I’d really recommend it, and if you like it please celebrate on Lari / David’s LinkedIn post sharing it.
GPT-5.6 vs Fable
Zillions of people commenting on Fable vs 5.6. - a few reads that stood out:
Four prompts: GPT-5.6, Grok 4.5, Claude and Muse Spark
Fable vs Sol - the fight is the bill. Builders vote with the invoice: Fable vs Sol thread
11 days - Zig to rust: Zig to Rust in eleven days using Fable 5
Simon Willison on the Fable bump: Fable gets another bump
Best Reddit Thread: Dear Anthropic- this has to STOP (read the top comment)
My suggestion - read the Zig to Rust ($165K) and then read David Teppers’ points on value / token usage. More to come no the ‘rebuilding things with Fable’ point (a write up on the way).

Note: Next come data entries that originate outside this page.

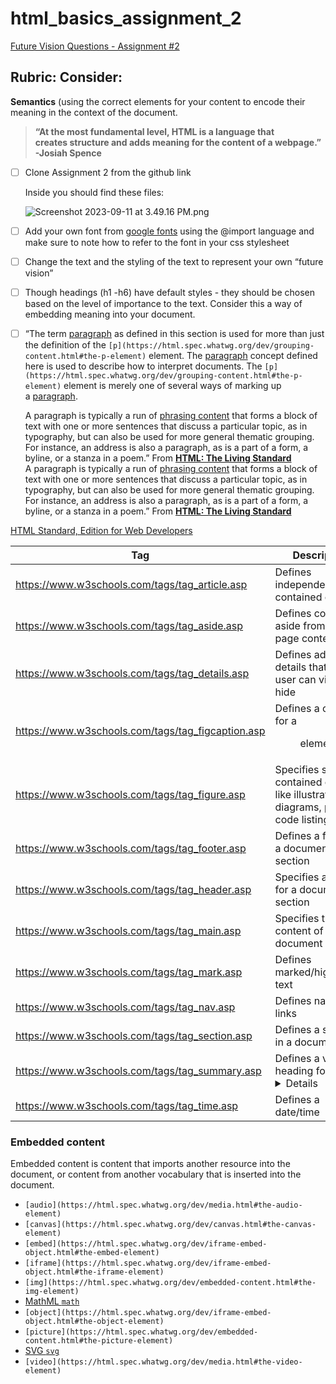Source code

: # html_basics_assignment_2
 [Future Vision Questions - Assignment #2](https://www.notion.so/alexandrite/Assignment-2-Semantic-Sentiments-and-Aspirations-In-Class-Assignment-defc1747b9b44ed38d880b54221b3d0f?pvs=4)

## Rubric: Consider:

**Semantics** (using the correct elements for your content to encode their meaning in the context of the document.

> **“At the most fundamental level, HTML is a language that creates structure and adds meaning for the content of a webpage.” -Josiah Spence**
> 

- [ ]  Clone Assignment 2 from the github link
    
    Inside you should find these files: 
    
   ![Screenshot 2023-09-11 at 3.49.16 PM.png]([https://prod-files-secure.s3.us-west-2.amazonaws.com/7f28a199-0611-40a1-a3ce-ea18041a0998/895fc10a-7370-4dd7-9b5a-e2f087074341/Screenshot_2023-09-11_at_3.49.16_PM.png](https://www.notion.so/alexandrite/Assignment-2-Semantic-Sentiments-and-Aspirations-In-Class-Assignment-defc1747b9b44ed38d880b54221b3d0f?pvs=4#2545f844774b4f0d90a0f5f96d9de782))

- [ ]  Add your own font from [google fonts](https://fonts.google.com) using the @import language and make sure to note how to refer to the font in your css stylesheet
- [ ]  Change the text and the styling of the text to represent your own “future vision”
- [ ]  Though headings (h1 -h6) have default styles - they should be chosen based on the level of importance to the text. Consider this a way of embedding meaning into your document.
- [ ]  “The term [paragraph](https://html.spec.whatwg.org/dev/dom.html#paragraph) as defined in this section is used for more than just the definition of the `[p](https://html.spec.whatwg.org/dev/grouping-content.html#the-p-element)` element. The [paragraph](https://html.spec.whatwg.org/dev/dom.html#paragraph) concept defined here is used to describe how to interpret documents. The `[p](https://html.spec.whatwg.org/dev/grouping-content.html#the-p-element)` element is merely one of several ways of marking up a [paragraph](https://html.spec.whatwg.org/dev/dom.html#paragraph).
    
    A paragraph is typically a run of [phrasing content](https://html.spec.whatwg.org/dev/dom.html#phrasing-content-2) that forms a block of text with one or more sentences that discuss a particular topic, as in typography, but can also be used for more general thematic grouping. For instance, an address is also a paragraph, as is a part of a form, a byline, or a stanza in a poem.” From ****[HTML: The Living Standard](https://html.spec.whatwg.org/dev/)****
        A paragraph is typically a run of [phrasing content](https://html.spec.whatwg.org/dev/dom.html#phrasing-content-2) that forms a block of text with one or more sentences that discuss a particular topic, as in typography, but can also be used for more general thematic grouping. For instance, an address is also a paragraph, as is a part of a form, a byline, or a stanza in a poem.” From ****[HTML: The Living Standard](https://html.spec.whatwg.org/dev/)****
        
[HTML Standard, Edition for Web Developers](https://html.spec.whatwg.org/dev/)
    

| Tag | Description |
| --- | --- |
| https://www.w3schools.com/tags/tag_article.asp | Defines independent, self-contained content |
| https://www.w3schools.com/tags/tag_aside.asp | Defines content aside from the page content |
| https://www.w3schools.com/tags/tag_details.asp | Defines additional details that the user can view or hide |
| https://www.w3schools.com/tags/tag_figcaption.asp | Defines a caption for a <figure> element |
| https://www.w3schools.com/tags/tag_figure.asp | Specifies self-contained content, like illustrations, diagrams, photos, code listings, etc. |
| https://www.w3schools.com/tags/tag_footer.asp | Defines a footer for a document or section |
| https://www.w3schools.com/tags/tag_header.asp | Specifies a header for a document or section |
| https://www.w3schools.com/tags/tag_main.asp | Specifies the main content of a document |
| https://www.w3schools.com/tags/tag_mark.asp | Defines marked/highlighted text |
| https://www.w3schools.com/tags/tag_nav.asp | Defines navigation links |
| https://www.w3schools.com/tags/tag_section.asp | Defines a section in a document |
| https://www.w3schools.com/tags/tag_summary.asp | Defines a visible heading for a <details> element |
| https://www.w3schools.com/tags/tag_time.asp | Defines a date/time |

### **Embedded content**

Embedded content is content that imports another resource into the document, or content from another vocabulary that is inserted into the document.

- `[audio](https://html.spec.whatwg.org/dev/media.html#the-audio-element)`
- `[canvas](https://html.spec.whatwg.org/dev/canvas.html#the-canvas-element)`
- `[embed](https://html.spec.whatwg.org/dev/iframe-embed-object.html#the-embed-element)`
- `[iframe](https://html.spec.whatwg.org/dev/iframe-embed-object.html#the-iframe-element)`
- `[img](https://html.spec.whatwg.org/dev/embedded-content.html#the-img-element)`
- [MathML `math`](https://www.w3.org/Math/draft-spec/chapter2.html#interf.toplevel)
- `[object](https://html.spec.whatwg.org/dev/iframe-embed-object.html#the-object-element)`
- `[picture](https://html.spec.whatwg.org/dev/embedded-content.html#the-picture-element)`
- [SVG `svg`](https://svgwg.org/svg2-draft/struct.html#SVGElement)
- `[video](https://html.spec.whatwg.org/dev/media.html#the-video-element)`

Random: The Tower Keeps Rising
Find it here: https://lucumr.pocoo.org/2026/7/13/the-tower-keeps-rising/
The shared language of a software project is not English or Python but it is the common understanding of what its concepts mean, where the boundaries are, which invariants matter, who owns what, and why the system has the shape it does. This language is rarely written down in one place. It lives partly in documentation and code, but also in code review, conversations, arguments, and the experience of having to explain a change to somebody else.
Before agents, some of this shared understanding was maintained by friction. If I wanted to change your storage layer, I usually had to read your code, ask you questions, and perhaps coordinate with another team whose service depended on it. This was slow, and much of that slowness was waste but not all of it was.
Please read the full piece. I feel it expresses what I was trying to say about mental models in my talk on AI and Bipolar Disorder, but in a far more articulate way.
What we’re building: Ark
On the professional side, Ark is moving fast (.66 released yesterday) - the deluge continues - to be fair to our team we are pretty structured and careful with how we manage the intake. Nearly 1800 pull requests done. Some of these are complex.
What I’m building for fun: Fable vs MCR
On the hobby side - Fable vs My Chemical Romance (written up on my blog). A silly task to see what Fable can do with long horizon open ended problem solving, which I realised actually works as good assessment of what a model can do with a highly complex task (will be testing against GLM 5.6). Side project, but part of the assessment of Fable for my team (we’re all trying it plus other models):
OKF on Ark
As a quick spike I setup an okf export feature for Ark. Ark already supports exporting a bundle of YAML files that represent the state of the system. First, we use the new OKF export command on top of this (BTW minor flex - I just asked my agent to do the work and record shell sessions as evidence - all of these sessions are recorded via the agent using Shellwright - this makes evidence review far easier):
As per the specification, we add the metadata to create a graph. Agents are associated with models:
And claude queries the bundle:
Finally, the viz.html showing the graph. Not quite right, but not bad for one-shotting a task that is in a new domain:
One shot for the implementation and evidence in the full request, second shot to ask for an improved Claude code recording (which our factory / machine wasn’t tuned for) as well as the viz.html.